To be honest, I do not have the time either. But there may be anyone partially idle in the community, who can get this development done. I'd suggest to start by sharing your code, even if it is currently in FORTRAN form. This can be done either right here or by means of any of the main fork projects:

https://bugs.openfoam.org/view.php?id=2596 -> Your bug report at the OpenFOAM Foundation. Probably they will not be able to accomplish this action without the corresponding funding, because it is mostly just a 3-guys team at CFD-Direct + a few individual volunteers. Anyway, this can be used as support for future actions e.g. reopening the report or creating a new one.

http://openfoam.com/contact/ -> ESI-OpenCFD team is responsible for the OpenFOAM-plus versions. They have more resources (bigger dedicated team) and they seem to have more active interaction with the user community when it comes to integrate new models into their OpenFOAM releases.

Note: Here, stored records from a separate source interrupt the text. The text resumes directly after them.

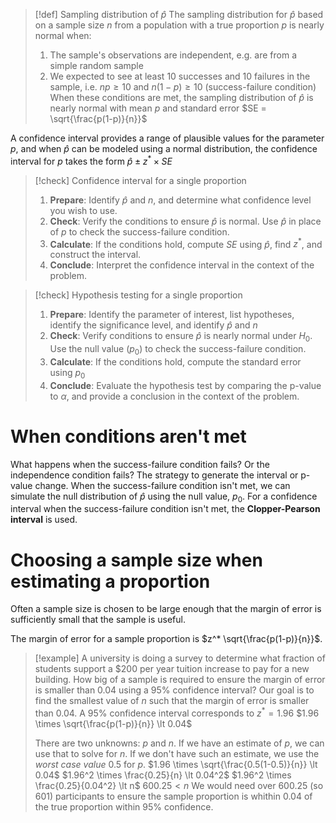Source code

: > [!def] Sampling distribution of $\hat{p}$
> The sampling distribution for $\hat{p}$ based on a sample size $n$ from a population with a true proportion $p$ is nearly normal when:
> 1. The sample's observations are independent, e.g. are from a simple random sample
> 2. We expected to see at least 10 successes and 10 failures in the sample, i.e. $np \ge 10$ and $n(1-p)\ge 10$ (success-failure condition)
> When these conditions are met, the sampling distribution of $\hat{p}$ is nearly normal with mean $p$ and standard error $SE = \sqrt{\frac{p(1-p)}{n}}$

A confidence interval provides a range of plausible values for the parameter $p$, and when $\hat{p}$ can be modeled using a normal distribution, the confidence interval for $p$ takes the form $\hat{p} \pm z^* \times SE$

> [!check] Confidence interval for a single proportion
> 1. **Prepare**: Identify $\hat{p}$ and $n$, and determine what confidence level you wish to use.
> 2. **Check**: Verify the conditions to ensure $\hat{p}$ is normal. Use $\hat{p}$ in place of $p$ to check the success-failure condition.
> 3. **Calculate**: If the conditions hold, compute $SE$ using $\hat{p}$, find $z^*$, and construct the interval.
> 4. **Conclude**: Interpret the confidence interval in the context of the problem.


> [!check] Hypothesis testing for a single proportion
> 1. **Prepare**: Identify the parameter of interest, list hypotheses, identify the significance level, and identify $\hat{p}$ and $n$
> 2. **Check**: Verify conditions to ensure $\hat{p}$ is nearly normal under $H_0$. Use the null value ($p_0$) to check the success-failure condition.
> 3. **Calculate**: If the conditions hold, compute the standard error using $p_0$ 
> 4. **Conclude**: Evaluate the hypothesis test by comparing the p-value to $\alpha$, and provide a conclusion in the context of the problem. 

# When conditions aren't met
What happens when the success-failure condition fails? Or the independence condition fails? The strategy to generate the interval or p-value change. 
When the success-failure condition isn't met, we can simulate the null distribution of $\hat{p}$ using the null value, $p_0$. For a confidence interval when the success-failure condition isn't met, the **Clopper-Pearson interval** is used.


# Choosing a sample size when estimating a proportion

Often a sample size is chosen to be large enough that the margin of error is sufficiently small that the sample is useful. 

The margin of error for a sample proportion is $z^* \sqrt{\frac{p(1-p)}{n}}$.

> [!example] A university is doing a survey to determine what fraction of students support a \$200 per year tuition increase to pay for a new building. How big of a sample is required to ensure the margin of error is smaller than 0.04 using a 95% confidence interval?
> Our goal is to find the smallest value of $n$ such that the margin of error is smaller than 0.04. A 95% confidence interval corresponds to $z^* = 1.96$
> $1.96 \times \sqrt{\frac{p(1-p)}{n}} \lt 0.04$
> 
> There are two unknowns: $p$ and $n$. If we have an estimate of $p$, we can use that to solve for $n$. If we don't have such an estimate, we use the *worst case value* 0.5 for $p$.
> $1.96 \times \sqrt{\frac{0.5(1-0.5)}{n}} \lt 0.04$
> $1.96^2 \times \frac{0.25}{n} \lt 0.04^2$
> $1.96^2 \times \frac{0.25}{0.04^2} \lt n$
> $600.25 \lt n$
> We would need over 600.25 (so 601) participants to ensure the sample proportion is whithin 0.04 of the true proportion within 95% confidence.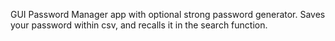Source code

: GUI Password Manager app with optional strong password generator. Saves your password within csv, and recalls it in the search function. 
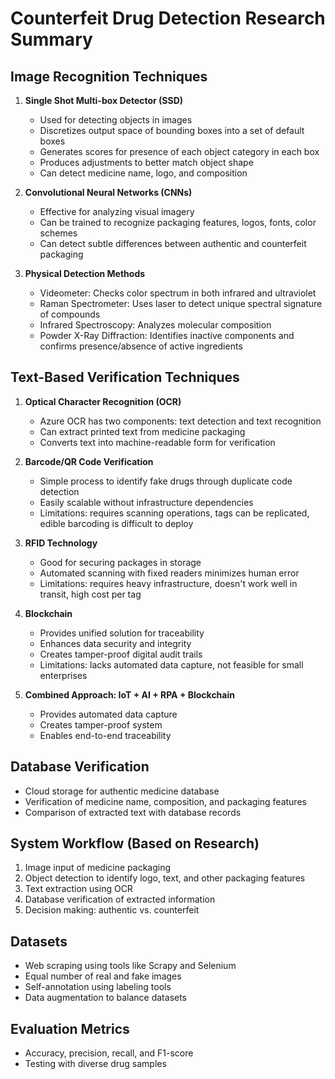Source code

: # Counterfeit Drug Detection Research Summary

## Image Recognition Techniques
1. **Single Shot Multi-box Detector (SSD)**
   - Used for detecting objects in images
   - Discretizes output space of bounding boxes into a set of default boxes
   - Generates scores for presence of each object category in each box
   - Produces adjustments to better match object shape
   - Can detect medicine name, logo, and composition

2. **Convolutional Neural Networks (CNNs)**
   - Effective for analyzing visual imagery
   - Can be trained to recognize packaging features, logos, fonts, color schemes
   - Can detect subtle differences between authentic and counterfeit packaging

3. **Physical Detection Methods**
   - Videometer: Checks color spectrum in both infrared and ultraviolet
   - Raman Spectrometer: Uses laser to detect unique spectral signature of compounds
   - Infrared Spectroscopy: Analyzes molecular composition
   - Powder X-Ray Diffraction: Identifies inactive components and confirms presence/absence of active ingredients

## Text-Based Verification Techniques
1. **Optical Character Recognition (OCR)**
   - Azure OCR has two components: text detection and text recognition
   - Can extract printed text from medicine packaging
   - Converts text into machine-readable form for verification

2. **Barcode/QR Code Verification**
   - Simple process to identify fake drugs through duplicate code detection
   - Easily scalable without infrastructure dependencies
   - Limitations: requires scanning operations, tags can be replicated, edible barcoding is difficult to deploy

3. **RFID Technology**
   - Good for securing packages in storage
   - Automated scanning with fixed readers minimizes human error
   - Limitations: requires heavy infrastructure, doesn't work well in transit, high cost per tag

4. **Blockchain**
   - Provides unified solution for traceability
   - Enhances data security and integrity
   - Creates tamper-proof digital audit trails
   - Limitations: lacks automated data capture, not feasible for small enterprises

5. **Combined Approach: IoT + AI + RPA + Blockchain**
   - Provides automated data capture
   - Creates tamper-proof system
   - Enables end-to-end traceability

## Database Verification
- Cloud storage for authentic medicine database
- Verification of medicine name, composition, and packaging features
- Comparison of extracted text with database records

## System Workflow (Based on Research)
1. Image input of medicine packaging
2. Object detection to identify logo, text, and other packaging features
3. Text extraction using OCR
4. Database verification of extracted information
5. Decision making: authentic vs. counterfeit

## Datasets
- Web scraping using tools like Scrapy and Selenium
- Equal number of real and fake images
- Self-annotation using labeling tools
- Data augmentation to balance datasets

## Evaluation Metrics
- Accuracy, precision, recall, and F1-score
- Testing with diverse drug samples
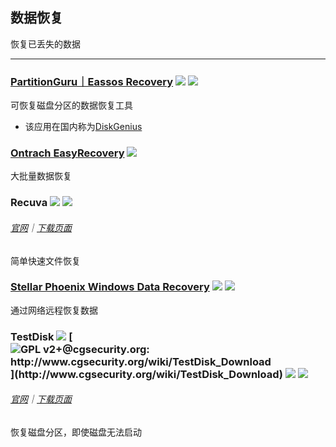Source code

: ## 数据恢复

恢复已丢失的数据

---

### [PartitionGuru｜Eassos Recovery](http://www.eassos.com/) ![](/assets/图片2.png) ![](/assets/earth-globe.png)

可恢复磁盘分区的数据恢复工具

* 该应用在国内称为[DiskGenius](http://www.diskgenius.cn/download.php)

### [Ontrach EasyRecovery](http://www.krollontrack.com/data-recovery/recovery-software/) ![](/assets/earth-globe.png)

大批量数据恢复

### Recuva ![](/assets/图片2.png) ![](/assets/earth-globe.png)

###### [官网](https://www.piriform.com/recuva)｜[下载页面](https://www.piriform.com/recuva/download)

简单快速文件恢复

### [Stellar Phoenix Windows Data Recovery](http://www.stellarinfo.com/windows-data-recovery.php) ![](/assets/图片2.png) ![](/assets/earth-globe.png)

通过网络远程恢复数据

### TestDisk ![](/assets/图片2.png) [![](/assets/open-source-icon.png "GPL v2+@cgsecurity.org: http://www.cgsecurity.org/wiki/TestDisk_Download")](http://www.cgsecurity.org/wiki/TestDisk_Download) ![](/assets/earth-globe.png) ![](/assets/usb.png)

###### [官网](http://www.cgsecurity.org/wiki/TestDisk)｜[下载页面](http://www.cgsecurity.org/wiki/TestDisk_Download)

恢复磁盘分区，即使磁盘无法启动

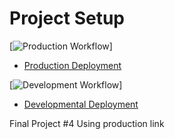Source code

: # Project Setup

[![Production Workflow](https://github.com/aym22/finalflask/actions/workflows/prod.yml/badge.svg)]

* [Production Deployment](https://finalproject4-prod.herokuapp.com/)

[![Development Workflow](https://github.com/aym22/finalflask/actions/workflows/dev.yml/badge.svg)]

* [Developmental Deployment](https://finalproject4-dev.herokuapp.com/)

Final Project #4
Using production link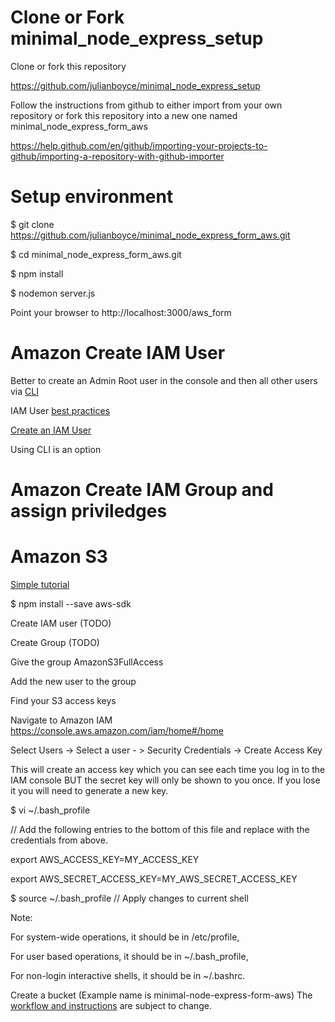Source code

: Clone or Fork minimal_node_express_setup
================================
Clone or fork this repository

https://github.com/julianboyce/minimal_node_express_setup

Follow the instructions from github to either import from your own repository or fork this repository into a new one named minimal_node_express_form_aws

https://help.github.com/en/github/importing-your-projects-to-github/importing-a-repository-with-github-importer

Setup environment
================================

$ git clone https://github.com/julianboyce/minimal_node_express_form_aws.git

$ cd minimal_node_express_form_aws.git

$ npm install

$ nodemon server.js

Point your browser to http://localhost:3000/aws_form

Amazon Create IAM User
================================

Better to create an Admin Root user in the console and then all other users via
[CLI](https://docs.aws.amazon.com/cli/latest/userguide/cli-services-iam.html)

IAM User [best practices](https://docs.aws.amazon.com/IAM/latest/UserGuide/best-practices.html#create-iam-users)

[Create an IAM User](https://docs.aws.amazon.com/IAM/latest/UserGuide/id_users_create.html)


Using CLI is an option

Amazon Create IAM Group and assign priviledges
================================

Amazon S3
================================

[Simple tutorial](https://www.zeolearn.com/magazine/uploading-files-to-aws-s3-using-nodejs)

$ npm install --save aws-sdk

Create IAM user (TODO)

Create Group (TODO)

Give the group AmazonS3FullAccess

Add the new user to the group

Find your S3 access keys

Navigate to Amazon IAM
https://console.aws.amazon.com/iam/home#/home

Select Users -> Select a user - > Security Credentials -> Create Access Key

This will create an access key which you can see each time you log in to the IAM console BUT the secret key will only be shown to you once.  If you lose it you will need to generate a new key.

$ vi ~/.bash_profile

// Add the following entries to the bottom of this file and replace with the credentials from above.

export AWS_ACCESS_KEY=MY_ACCESS_KEY

export AWS_SECRET_ACCESS_KEY=MY_AWS_SECRET_ACCESS_KEY

$ source ~/.bash_profile // Apply changes to current shell

Note:

For system-wide operations, it should be in /etc/profile,

For user based operations, it should be in ~/.bash_profile,

For non-login interactive shells, it should be in ~/.bashrc.

Create a bucket (Example name is minimal-node-express-form-aws) The [workflow and instructions](https://docs.aws.amazon.com/AmazonS3/latest/gsg/GetStartedWithS3.html) are subject to change.
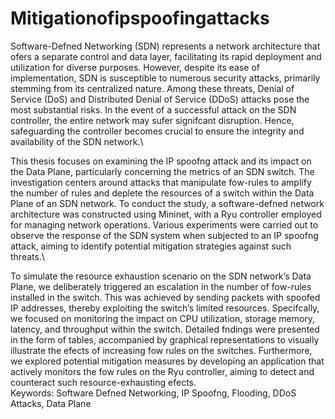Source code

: # Mitigationofipspoofingattacks

Software-Defned Networking (SDN) represents a network architecture that ofers a
separate control and data layer, facilitating its rapid deployment and utilization for
diverse purposes. However, despite its ease of implementation, SDN is susceptible to
numerous security attacks, primarily stemming from its centralized nature. Among
these threats, Denial of Service (DoS) and Distributed Denial of Service (DDoS) attacks pose the most substantial risks. In the event of a successful attack on the SDN
controller, the entire network may sufer signifcant disruption. Hence, safeguarding
the controller becomes crucial to ensure the integrity and availability of the SDN
network.\


This thesis focuses on examining the IP spoofng attack and its impact on the
Data Plane, particularly concerning the metrics of an SDN switch. The investigation centers around attacks that manipulate fow-rules to amplify the number of rules
and deplete the resources of a switch within the Data Plane of an SDN network. To
conduct the study, a software-defned network architecture was constructed using
Mininet, with a Ryu controller employed for managing network operations. Various experiments were carried out to observe the response of the SDN system when
subjected to an IP spoofng attack, aiming to identify potential mitigation strategies
against such threats.\

To simulate the resource exhaustion scenario on the SDN network’s Data Plane,
we deliberately triggered an escalation in the number of fow-rules installed in the
switch. This was achieved by sending packets with spoofed IP addresses, thereby
exploiting the switch’s limited resources. Specifcally, we focused on monitoring the
impact on CPU utilization, storage memory, latency, and throughput within the
switch. Detailed fndings were presented in the form of tables, accompanied by
graphical representations to visually illustrate the efects of increasing fow rules on
the switches. Furthermore, we explored potential mitigation measures by developing
an application that actively monitors the fow rules on the Ryu controller, aiming to
detect and counteract such resource-exhausting efects.\
Keywords: Software Defned Networking, IP Spoofng, Flooding, DDoS Attacks,
Data Plane
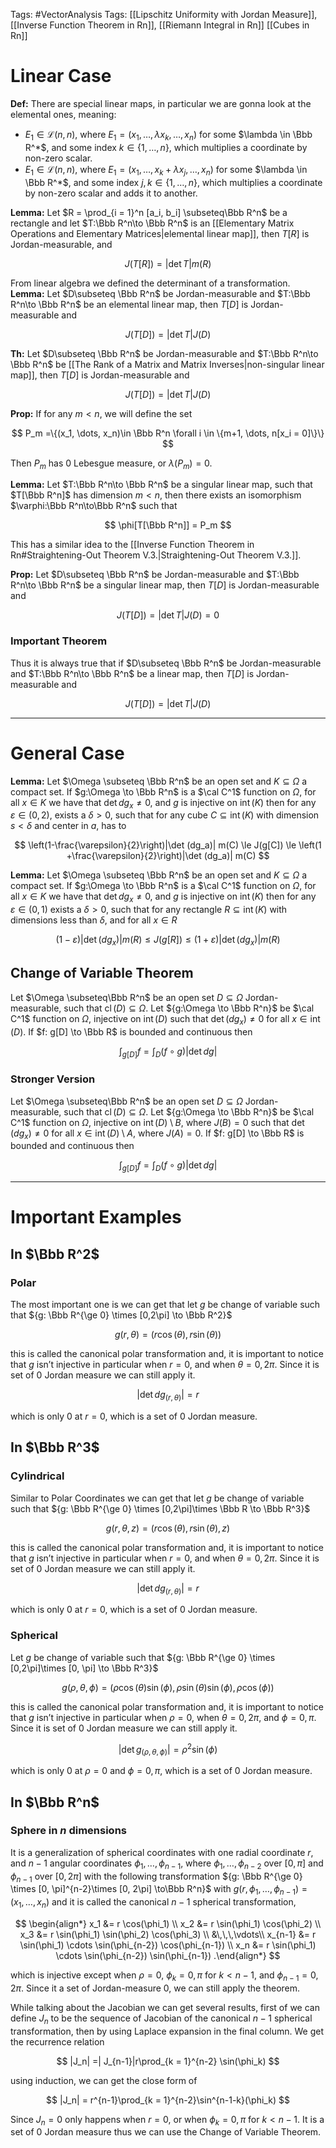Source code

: Tags: #VectorAnalysis 
Tags: [[Lipschitz Uniformity with Jordan Measure]], [[Inverse Function Theorem in Rn]], [[Riemann Integral in Rn]]
[[Cubes in Rn]]
# Linear Case
**Def:** There are special linear maps, in particular we are gonna look at the elemental ones, meaning:

- $E_1 \in \mathcal L(n,n)$, where $E_1 = (x_1, \dots, \lambda x_k, \dots, x_n)$ for some $\lambda \in \Bbb R^*$, and some index $k\in\{1,\dots, n\}$, which multiplies a coordinate by non-zero scalar.
- $E_1 \in \mathcal L(n,n)$, where $E_1 = (x_1, \dots, x_k +\lambda x_j, \dots, x_n)$ for some $\lambda \in \Bbb R^*$, and some index $j,k\in\{1,\dots, n\}$, which multiplies a coordinate by non-zero scalar and adds it to another.

**************Lemma:************** Let $R = \prod_{i = 1}^n [a_i, b_i] \subseteq\Bbb R^n$ be a rectangle and let $T:\Bbb R^n\to \Bbb R^n$ is an [[Elementary Matrix Operations and Elementary Matrices|elemental linear map]], then $T[R]$ is Jordan-measurable, and

$$ J(T[R]) = |\det T| m(R) $$

From linear algebra we defined the determinant of a transformation.
********Lemma:******** Let $D\subseteq \Bbb R^n$ be Jordan-measurable and $T:\Bbb R^n\to \Bbb R^n$ be an elemental linear map, then $T[D]$ is Jordan-measurable and

$$ J(T[D]) = |\det T|J(D) $$

********Th:******** Let $D\subseteq \Bbb R^n$ be Jordan-measurable and $T:\Bbb R^n\to \Bbb R^n$ be [[The Rank of a Matrix and Matrix Inverses|non-singular linear map]], then $T[D]$ is Jordan-measurable and

$$ J(T[D]) = |\det T|J(D) $$

************Prop:************ If for any $m< n$, we will define the set

$$ P_m =\{(x_1, \dots, x_n)\in \Bbb R^n \forall i \in \{m+1, \dots, n[x_i = 0]\}\} $$

Then $P_m$ has $0$ Lebesgue measure, or $\lambda(P_m) = 0$.

****************Lemma:**************** Let $T:\Bbb R^n\to \Bbb R^n$ be a singular linear map, such that $T[\Bbb R^n]$ has dimension $m < n$, then there exists an isomorphism $\varphi:\Bbb R^n\to\Bbb R^n$ such that

$$ \phi[T[\Bbb R^n]] = P_m $$

This has a similar idea to the [[Inverse Function Theorem in Rn#Straightening-Out Theorem V.3.|Straightening-Out Theorem V.3.]].

********Prop:******** Let $D\subseteq \Bbb R^n$ be Jordan-measurable and $T:\Bbb R^n\to \Bbb R^n$ be a singular linear map, then $T[D]$ is Jordan-measurable and

$$ J(T[D]) = |\det T|J(D) =0 $$

### Important Theorem

Thus it is always true that if $D\subseteq \Bbb R^n$ be Jordan-measurable and $T:\Bbb R^n\to \Bbb R^n$ be a linear map, then $T[D]$ is Jordan-measurable and

$$ J(T[D]) = |\det T|J(D) $$

---

# General Case

**********Lemma:********** Let $\Omega \subseteq \Bbb R^n$ be an open set and $K \subseteq \Omega$ a compact set. If $g:\Omega \to \Bbb R^n$ is a $\cal C^1$ function on $\Omega$, for all $x \in K$ we have that $\det dg_x \ne 0$, and $g$ is injective on $\operatorname{int}(K)$ then for any $\varepsilon \in (0,2)$, exists a $\delta >0$, such that for any cube $C \subseteq \operatorname{int}(K)$ with dimension $s< \delta$ and center in $a$, has to

$$ \left(1-\frac{\varepsilon}{2}\right)|\det (dg_a)| m(C) \le J(g[C]) \le \left(1 +\frac{\varepsilon}{2}\right)|\det (dg_a)| m(C) $$

**************Lemma:************** Let $\Omega \subseteq \Bbb R^n$ be an open set and $K \subseteq \Omega$ a compact set. If $g:\Omega \to \Bbb R^n$ is a $\cal C^1$ function on $\Omega$, for all $x \in K$ we have that $\det dg_x \ne 0$, and $g$ is injective on $\operatorname{int}(K)$ then for any $\varepsilon \in (0,1)$ exists a $\delta >0$, such that for any rectangle $R \subseteq \operatorname{int}(K)$ with dimensions less than $\delta$, and for all $x \in R$

$$ (1-\varepsilon) |\det (dg_x)|m(R) \le J(g[R]) \le (1 + \varepsilon) |\det (dg_x)|m(R) $$

## Change of Variable Theorem

Let $\Omega \subseteq\Bbb R^n$ be an open set $D\subseteq \Omega$ Jordan-measurable, such that $\operatorname{cl}(D) \subseteq \Omega$. Let ${g:\Omega \to \Bbb R^n}$ be $\cal C^1$ function on $\Omega$, injective on $\operatorname{int}(D)$ such that $\det(dg_x) \ne 0$ for all ${x \in \operatorname{int}(D)}$. If $f: g[D] \to \Bbb R$ is bounded and continuous then

$$ \int_{g[D]} f = \int_D(f\circ g)|\det dg| $$

### Stronger Version

Let $\Omega \subseteq\Bbb R^n$ be an open set $D\subseteq \Omega$ Jordan-measurable, such that $\operatorname{cl}(D) \subseteq \Omega$. Let ${g:\Omega \to \Bbb R^n}$ be $\cal C^1$ function on $\Omega$, injective on $\operatorname{int}(D)\setminus B$, where $J(B) =0$ such that $\det(dg_x) \ne 0$ for all ${x \in \operatorname{int}(D)}\setminus A$, where $J(A) =0$. If $f: g[D] \to \Bbb R$ is bounded and continuous then

$$ \int_{g[D]} f = \int_D(f\circ g)|\det dg| $$

---

# Important Examples

## In $\Bbb R^2$

### Polar

The most important one is we can get that let $g$ be change of variable such that ${g: \Bbb R^{\ge 0} \times [0,2\pi] \to \Bbb R^2}$

$$ g(r,\theta) = (r\cos(\theta), r\sin(\theta)) $$

this is called the canonical polar transformation and, it is important to notice that $g$ isn’t injective in particular when $r = 0$, and when $\theta = 0, 2\pi$. Since it is set of $0$ Jordan measure we can still apply it.

$$ |\det dg_{(r, \theta)}| = r $$

which is only $0$ at $r = 0$, which is a set of $0$ Jordan measure.

## In $\Bbb R^3$

### Cylindrical

Similar to Polar Coordinates we can get that let $g$ be change of variable such that ${g: \Bbb R^{\ge 0} \times [0,2\pi]\times \Bbb R \to \Bbb R^3}$

$$ g(r,\theta, z) = (r\cos(\theta), r\sin(\theta), z) $$

this is called the canonical polar transformation and, it is important to notice that $g$ isn’t injective in particular when $r = 0$, and when $\theta = 0, 2\pi$. Since it is set of $0$ Jordan measure we can still apply it.

$$ |\det dg_{(r, \theta)}| = r $$

which is only $0$ at $r = 0$, which is a set of $0$ Jordan measure.

### Spherical

Let $g$ be change of variable such that ${g: \Bbb R^{\ge 0} \times [0,2\pi]\times [0, \pi] \to \Bbb R^3}$

$$ g(\rho,\theta, \phi) = (\rho\cos(\theta)\sin(\phi), \rho\sin(\theta)\sin(\phi), \rho\cos(\phi)) $$

this is called the canonical polar transformation and, it is important to notice that $g$ isn’t injective in particular when $\rho = 0$, when $\theta = 0, 2\pi$, and $\phi = 0, \pi$. Since it is set of $0$ Jordan measure we can still apply it.

$$ |\det g_{(\rho, \theta, \phi)}| = \rho^2 \sin(\phi) $$

which is only $0$ at $\rho = 0$ and $\phi = 0, \pi$, which is a set of $0$ Jordan measure.

## In $\Bbb R^n$

### Sphere in $n$ dimensions

It is a generalization of spherical coordinates with one radial coordinate $r$, and $n-1$ angular coordinates $\phi_1, \dots, \phi_{n-1}$, where $\phi_1, \dots, \phi_{n-2}$ over $[0, \pi]$ and $\phi_{n-1}$ over $[0, 2\pi]$ with the following transformation ${g: \Bbb R^{\ge 0} \times [0, \pi]^{n-2}\times [0, 2\pi] \to\Bbb R^n}$ with ${g(r, \phi_1, \dots, \phi_{n-1}) = (x_1,\dots, x_n)}$ and it is called the canonical $n-1$ spherical transformation,

$$ \begin{align*} x_1 &= r \cos(\phi_1) \\ x_2 &= r \sin(\phi_1) \cos(\phi_2) \\ x_3 &= r \sin(\phi_1) \sin(\phi_2) \cos(\phi_3) \\ &\,\,\,\vdots\\  
x_{n-1} &= r \sin(\phi_1) \cdots \sin(\phi_{n-2}) \cos(\phi_{n-1}) \\  
x_n &= r \sin(\phi_1) \cdots \sin(\phi_{n-2}) \sin(\phi_{n-1}) .\end{align*} $$

which is injective except when $\rho =0$, $\phi_k = 0, \pi$ for $k <n-1$, and $\phi_{n-1} = 0, 2\pi$. Since it a set of Jordan-measure $0$, we can still apply the theorem.

While talking about the Jacobian we can get several results, first of we can define $J_n$ to be the sequence of Jacobian of the canonical $n-1$ spherical transformation, then by using Laplace expansion in the final column. We get the recurrence relation

$$ |J_n| =| J_{n-1}|r\prod_{k = 1}^{n-2} \sin(\phi_k) $$

using induction, we can get the close form of

$$ |J_n| = r^{n-1}\prod_{k = 1}^{n-2}\sin^{n-1-k}(\phi_k) $$

Since $J_n =0$ only happens when $r = 0$, or when $\phi_k = 0, \pi$ for $k < n-1$. It is a set of $0$ Jordan measure thus we can use the Change of Variable Theorem.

https://sourceforge.net/p/foam-extend/_members/ -> You can contact any of the few current developers of the FOAM-Extend project. It is a fully community-driven project and it would seem a right place to share any new model. But the development is quite slow compared to the other two, which comes from the fact that everyone here contributes in their free time.

Just a question: If I understood correctly, your proposal was only developed in 2D. Do you know how to proceed in order to extend it to 3D?



Indeed we do appreciate your effort.

[arjun]

Quote:

Originally Posted by alexandross

The Gauss linear scheme is clearly favoured in the users guide,

https://cfd.direct/openfoam/user-guide/fvschemes/

where it says right at the top of section 4.4.2 that

"The default discretisation scheme that is primarily used for gradient terms is:
default Gauss linear;
"
whereas the leastSquares scheme is described as "rarely used". The Gauss gradient is pre-selected in most of the example files distributed with OpenFOAM on which the users base their test cases.

.

I think Henry's comments are applicable only to openFOAM and they do not represent the general thinking.

For example StarCCM+ has their default scheme set to Least Square gradients and they also encourage people to use for the reasons (more accuracy) you mentioned.

My own code favours least square method.

Starccm is known to be more stable (even with least square method) compared to openFOAM with Gauss scheme. (I think the same about FVUS with LSQR being more stable than openfoam with green gauss).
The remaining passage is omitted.